Global Credential‑Spraying Campaign Compromises Fortinet VPNs, Exposes Millions of Credentials
What Happened — A coordinated group used a custom tool (“forticheck”) to scan ≈ 320 k FortiGate SSL‑VPN endpoints and spray them with 3,639 credential pairs, generating more than 1.1 billion login attempts. Successful logins let the actors drop network sniffers, harvest clear‑text credentials, crack hashes with a 45‑node NVIDIA RTX 4090 GPU cluster, and hijack VPN sessions to move laterally into Active Directory. At least four organisations (Japan, Taiwan, Vietnam, Iraq, Turkey) were fully compromised, including a Turkish defence contractor with alleged classified document exfiltration.
Why It Matters for Compliance & Audit Readiness
- The breach is a textbook failure of logical‑access controls that SOC 2 CC6.1 (Logical Access Controls) is meant to prevent and evidence.
- Continuous monitoring of VPN authentication logs, MFA enforcement, and credential‑spray detection provide the audit‑ready evidence required for a defensible SOC 2 audit.

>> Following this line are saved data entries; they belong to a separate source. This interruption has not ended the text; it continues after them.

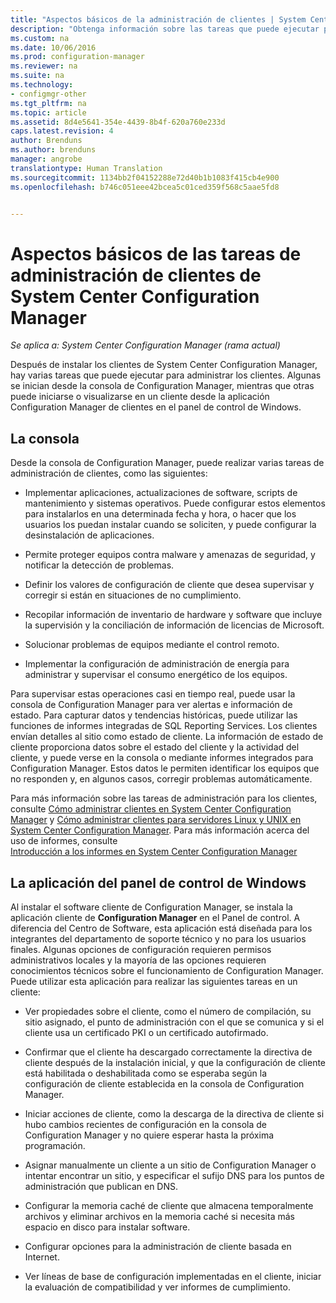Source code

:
 ```yaml
---
title: "Aspectos básicos de la administración de clientes | System Center Configuration Manager"
description: "Obtenga información sobre las tareas que puede ejecutar para administrar clientes de System Center Configuration Manager."
ms.custom: na
ms.date: 10/06/2016
ms.prod: configuration-manager
ms.reviewer: na
ms.suite: na
ms.technology:
- configmgr-other
ms.tgt_pltfrm: na
ms.topic: article
ms.assetid: 8d4e5641-354e-4439-8b4f-620a760e233d
caps.latest.revision: 4
author: Brenduns
ms.author: brenduns
manager: angrobe
translationtype: Human Translation
ms.sourcegitcommit: 1134bb2f04152288e72d40b1b1083f415cb4e900
ms.openlocfilehash: b746c051eee42bcea5c01ced359f568c5aae5fd8


---
```

# <a name="fundamentals-of-client-management-tasks-for-system-center-configuration-manager"></a>Aspectos básicos de las tareas de administración de clientes de System Center Configuration Manager

*Se aplica a: System Center Configuration Manager (rama actual)*

Después de instalar los clientes de System Center Configuration Manager, hay varias tareas que puede ejecutar para administrar los clientes.  Algunas se inician desde la consola de Configuration Manager, mientras que otras puede iniciarse o visualizarse en un cliente desde la aplicación Configuration Manager de clientes en el panel de control de Windows.  

## <a name="the-console"></a>La consola  
 Desde la consola de Configuration Manager, puede realizar varias tareas de administración de clientes, como las siguientes:  

-   Implementar aplicaciones, actualizaciones de software, scripts de mantenimiento y sistemas operativos. Puede configurar estos elementos para instalarlos en una determinada fecha y hora, o hacer que los usuarios los puedan instalar cuando se soliciten, y puede configurar la desinstalación de aplicaciones.  

-   Permite proteger equipos contra malware y amenazas de seguridad, y notificar la detección de problemas.  

-   Definir los valores de configuración de cliente que desea supervisar y corregir si están en situaciones de no cumplimiento.  

-   Recopilar información de inventario de hardware y software que incluye la supervisión y la conciliación de información de licencias de Microsoft.  

-   Solucionar problemas de equipos mediante el control remoto.  

-   Implementar la configuración de administración de energía para administrar y supervisar el consumo energético de los equipos.  

Para supervisar estas operaciones casi en tiempo real, puede usar la consola de Configuration Manager para ver alertas e información de estado. Para capturar datos y tendencias históricas, puede utilizar las funciones de informes integradas de SQL Reporting Services.  Los clientes envían detalles al sitio como estado de cliente.  La información de estado de cliente proporciona datos sobre el estado del cliente y la actividad del cliente, y puede verse en la consola o mediante informes integrados para Configuration Manager. Estos datos le permiten identificar los equipos que no responden y, en algunos casos, corregir problemas automáticamente.  

 Para más información sobre las tareas de administración para los clientes, consulte [Cómo administrar clientes en System Center Configuration Manager](../../core/clients/manage/manage-clients.md) y [Cómo administrar clientes para servidores Linux y UNIX en System Center Configuration Manager](../../core/clients/manage/manage-clients-for-linux-and-unix-servers.md). Para más información acerca del uso de informes, consulte   
            [Introducción a los informes en System Center Configuration Manager](../../core/servers/manage/introduction-to-reporting.md)  

## <a name="the-windows-control-panel-app"></a>La aplicación del panel de control de Windows  
 Al instalar el software cliente de Configuration Manager, se instala la aplicación cliente de **Configuration Manager** en el Panel de control. A diferencia del Centro de Software, esta aplicación está diseñada para los integrantes del departamento de soporte técnico y no para los usuarios finales. Algunas opciones de configuración requieren permisos administrativos locales y la mayoría de las opciones requieren conocimientos técnicos sobre el funcionamiento de Configuration Manager. Puede utilizar esta aplicación para realizar las siguientes tareas en un cliente:  

-   Ver propiedades sobre el cliente, como el número de compilación, su sitio asignado, el punto de administración con el que se comunica y si el cliente usa un certificado PKI o un certificado autofirmado.  

-   Confirmar que el cliente ha descargado correctamente la directiva de cliente después de la instalación inicial, y que la configuración de cliente está habilitada o deshabilitada como se esperaba según la configuración de cliente establecida en la consola de Configuration Manager.  

-   Iniciar acciones de cliente, como la descarga de la directiva de cliente si hubo cambios recientes de configuración en la consola de Configuration Manager y no quiere esperar hasta la próxima programación.  

-   Asignar manualmente un cliente a un sitio de Configuration Manager o intentar encontrar un sitio, y especificar el sufijo DNS para los puntos de administración que publican en DNS.  

-   Configurar la memoria caché de cliente que almacena temporalmente archivos y eliminar archivos en la memoria caché si necesita más espacio en disco para instalar software.  

-   Configurar opciones para la administración de cliente basada en Internet.  

-   Ver líneas de base de configuración implementadas en el cliente, iniciar la evaluación de compatibilidad y ver informes de cumplimiento.  



<!--HONumber=Nov16_HO1-->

- This scenario maps directly to Verisq’s SOC 2 Access Controls capability, which automates collection of login‑event telemetry and MFA compliance for continuous‑compliance reporting.
Who Is Affected — Enterprises that expose Fortinet FortiGate SSL‑VPNs, notably telecom operators, defence contractors, and multinational corporations in Asia, the Middle East and Europe.
Recommended Actions
- Enforce MFA on all VPN accounts and retire default/weak credentials.
- Deploy real‑time log aggregation and anomaly detection for failed‑login spikes.
- Conduct a credential‑spray risk assessment and map findings to SOC 2 CC6.1 controls.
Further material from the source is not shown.